The cleaned data was fast Fourier transformed (FFT) to obtain the absolute spectral power for each channel in two frequency bands: θ (4–8 Hz) and α (8–12 Hz). A frontal power asymmetry measure, AF, in the θ band was defined using channels F3 and F4 (see Appendix 1). A parietal α power asymmetry, AP, was defined similarly using channels P3 and P4. Note that odd number locations are sensors on the left hemisphere and even numbered are on the right hemisphere.

An accumulating number of EEG and MEG studies implicate α oscillations in hemispheric disengagement of brain regions contralateral to those involved in task performance (Haegens et al, 2012; van Ede et al, 2011). Hence, we defined a hemispheric asymmetry computed as the weighted sum of frontal θ left–right power difference and parietal α right–left power difference. A mathematical formalism of these quantities is provided in the Appendix 1.

Although an asymmetry measure is limited in its ability to reveal whether the asymmetry results from an increase in right hemispheric power or a decrease in left hemispheric power, it provides advantages over measures of power, as common left–right variations in signal-to-noise ratio across subjects would be accounted for. This is particularly important when dealing with a small sample size. These variations can result from differences in scalp thickness across subjects as well as various sources of noise.
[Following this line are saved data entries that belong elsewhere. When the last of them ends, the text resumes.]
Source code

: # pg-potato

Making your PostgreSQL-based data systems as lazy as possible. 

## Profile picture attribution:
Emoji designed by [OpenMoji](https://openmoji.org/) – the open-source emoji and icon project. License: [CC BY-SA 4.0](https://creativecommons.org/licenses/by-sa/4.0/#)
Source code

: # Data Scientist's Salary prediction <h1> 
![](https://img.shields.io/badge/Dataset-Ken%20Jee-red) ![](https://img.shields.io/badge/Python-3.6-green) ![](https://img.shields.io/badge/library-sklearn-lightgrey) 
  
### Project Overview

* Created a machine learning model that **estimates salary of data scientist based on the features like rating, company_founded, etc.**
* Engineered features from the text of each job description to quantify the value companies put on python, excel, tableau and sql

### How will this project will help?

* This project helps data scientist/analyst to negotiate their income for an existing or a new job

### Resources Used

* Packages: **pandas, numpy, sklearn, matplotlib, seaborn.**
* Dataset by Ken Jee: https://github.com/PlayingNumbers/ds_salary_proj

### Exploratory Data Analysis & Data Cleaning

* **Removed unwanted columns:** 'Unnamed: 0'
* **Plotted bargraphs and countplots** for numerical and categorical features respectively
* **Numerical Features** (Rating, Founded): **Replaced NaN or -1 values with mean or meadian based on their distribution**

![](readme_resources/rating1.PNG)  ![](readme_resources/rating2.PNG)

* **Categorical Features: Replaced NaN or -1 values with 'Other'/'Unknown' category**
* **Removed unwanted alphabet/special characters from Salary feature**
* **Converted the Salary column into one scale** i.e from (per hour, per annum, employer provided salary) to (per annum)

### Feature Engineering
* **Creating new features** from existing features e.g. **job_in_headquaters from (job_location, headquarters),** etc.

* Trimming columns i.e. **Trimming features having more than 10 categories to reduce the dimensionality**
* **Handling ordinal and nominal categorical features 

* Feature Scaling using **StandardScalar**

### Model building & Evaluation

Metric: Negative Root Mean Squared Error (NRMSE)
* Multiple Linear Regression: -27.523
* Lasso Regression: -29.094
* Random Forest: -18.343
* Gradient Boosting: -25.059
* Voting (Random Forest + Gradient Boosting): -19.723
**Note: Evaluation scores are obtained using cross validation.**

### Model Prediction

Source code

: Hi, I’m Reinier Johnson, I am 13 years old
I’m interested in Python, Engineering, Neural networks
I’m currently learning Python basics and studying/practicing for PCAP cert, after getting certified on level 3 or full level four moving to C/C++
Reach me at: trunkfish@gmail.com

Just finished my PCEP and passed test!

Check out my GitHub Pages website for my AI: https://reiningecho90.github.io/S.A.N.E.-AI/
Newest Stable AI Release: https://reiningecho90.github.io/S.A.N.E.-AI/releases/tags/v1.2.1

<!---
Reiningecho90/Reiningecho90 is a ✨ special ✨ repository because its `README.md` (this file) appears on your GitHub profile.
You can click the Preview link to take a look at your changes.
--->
In particular, frontal sources are highly influenced by ocular eye artifacts, some of which are likely to escape data cleaning.

Functional connectivity

Synchronization of chaotic systems has captured tremendous interest in the field of non-linear dynamics and has been used in a wide range of scientific applications. Phase synchronization, a specific measure of synchronization was first introduced by Rosenblum et al (1996) and found applications to time series recorded from brain activity soon after (Mormann et al, 2000; Tass et al, 1998). Following Mormann et al (2000), we use a mean phase coherency measure of synchronization, which takes on values between 0 and 1, indicating no synchronization and full synchronization, respectively. In comparison with amplitude-based correlation measures, phase synchronization measures are less influenced by signal-to-noise fluctuations, and as such, result in a more robust measure of functional connectivity.

In this study, we computed phase coherence between all pairs of electrodes, and then computed a mean synchronization for each electrode. Using this mean synchronization, we computed a hemispheric mean synchronization asymmetry (similar to hemispheric power asymmetry) based on the regions shown in Figure 4c. Details of these calculations are provided in the Appendix 1.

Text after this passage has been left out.